(Records for this task Opens)

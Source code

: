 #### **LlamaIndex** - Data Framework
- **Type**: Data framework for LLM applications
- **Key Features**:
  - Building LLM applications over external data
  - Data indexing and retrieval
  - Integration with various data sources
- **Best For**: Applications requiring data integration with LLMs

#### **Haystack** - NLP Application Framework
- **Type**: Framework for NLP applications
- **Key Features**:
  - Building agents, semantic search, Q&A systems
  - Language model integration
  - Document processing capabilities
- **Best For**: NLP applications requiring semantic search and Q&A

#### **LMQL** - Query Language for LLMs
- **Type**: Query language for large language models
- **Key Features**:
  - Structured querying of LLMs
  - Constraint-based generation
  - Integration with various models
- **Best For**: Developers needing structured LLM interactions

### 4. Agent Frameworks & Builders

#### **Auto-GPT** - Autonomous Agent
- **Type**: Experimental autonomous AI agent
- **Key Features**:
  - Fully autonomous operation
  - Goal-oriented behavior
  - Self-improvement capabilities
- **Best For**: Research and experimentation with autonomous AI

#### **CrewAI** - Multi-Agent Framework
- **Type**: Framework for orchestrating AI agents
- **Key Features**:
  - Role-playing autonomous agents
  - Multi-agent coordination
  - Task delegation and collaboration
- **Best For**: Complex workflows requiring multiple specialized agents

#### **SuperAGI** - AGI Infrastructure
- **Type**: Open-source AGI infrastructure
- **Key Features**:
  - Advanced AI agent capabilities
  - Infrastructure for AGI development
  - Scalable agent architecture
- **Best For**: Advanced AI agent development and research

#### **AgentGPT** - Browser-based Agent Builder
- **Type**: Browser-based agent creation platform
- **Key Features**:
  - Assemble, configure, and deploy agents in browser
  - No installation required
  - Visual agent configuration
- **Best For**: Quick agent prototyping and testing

(Records for this task Closes)

[What you will do] The answer must be every record above, repeated exactly as written.

[Response to the exercise]
Source code

: #### **LlamaIndex** - Data Framework
- **Type**: Data framework for LLM applications
- **Key Features**:
  - Building LLM applications over external data
  - Data indexing and retrieval
  - Integration with various data sources
- **Best For**: Applications requiring data integration with LLMs

#### **Haystack** - NLP Application Framework
- **Type**: Framework for NLP applications
- **Key Features**:
  - Building agents, semantic search, Q&A systems
  - Language model integration
  - Document processing capabilities
- **Best For**: NLP applications requiring semantic search and Q&A

#### **LMQL** - Query Language for LLMs
- **Type**: Query language for large language models
- **Key Features**:
  - Structured querying of LLMs
  - Constraint-based generation
  - Integration with various models
- **Best For**: Developers needing structured LLM interactions

### 4. Agent Frameworks & Builders

#### **Auto-GPT** - Autonomous Agent
- **Type**: Experimental autonomous AI agent
- **Key Features**:
  - Fully autonomous operation
  - Goal-oriented behavior
  - Self-improvement capabilities
- **Best For**: Research and experimentation with autonomous AI

#### **CrewAI** - Multi-Agent Framework
- **Type**: Framework for orchestrating AI agents
- **Key Features**:
  - Role-playing autonomous agents
  - Multi-agent coordination
  - Task delegation and collaboration
- **Best For**: Complex workflows requiring multiple specialized agents

#### **SuperAGI** - AGI Infrastructure
- **Type**: Open-source AGI infrastructure
- **Key Features**:
  - Advanced AI agent capabilities
  - Infrastructure for AGI development
  - Scalable agent architecture
- **Best For**: Advanced AI agent development and research

#### **AgentGPT** - Browser-based Agent Builder
- **Type**: Browser-based agent creation platform
- **Key Features**:
  - Assemble, configure, and deploy agents in browser
  - No installation required
  - Visual agent configuration
- **Best For**: Quick agent prototyping and testing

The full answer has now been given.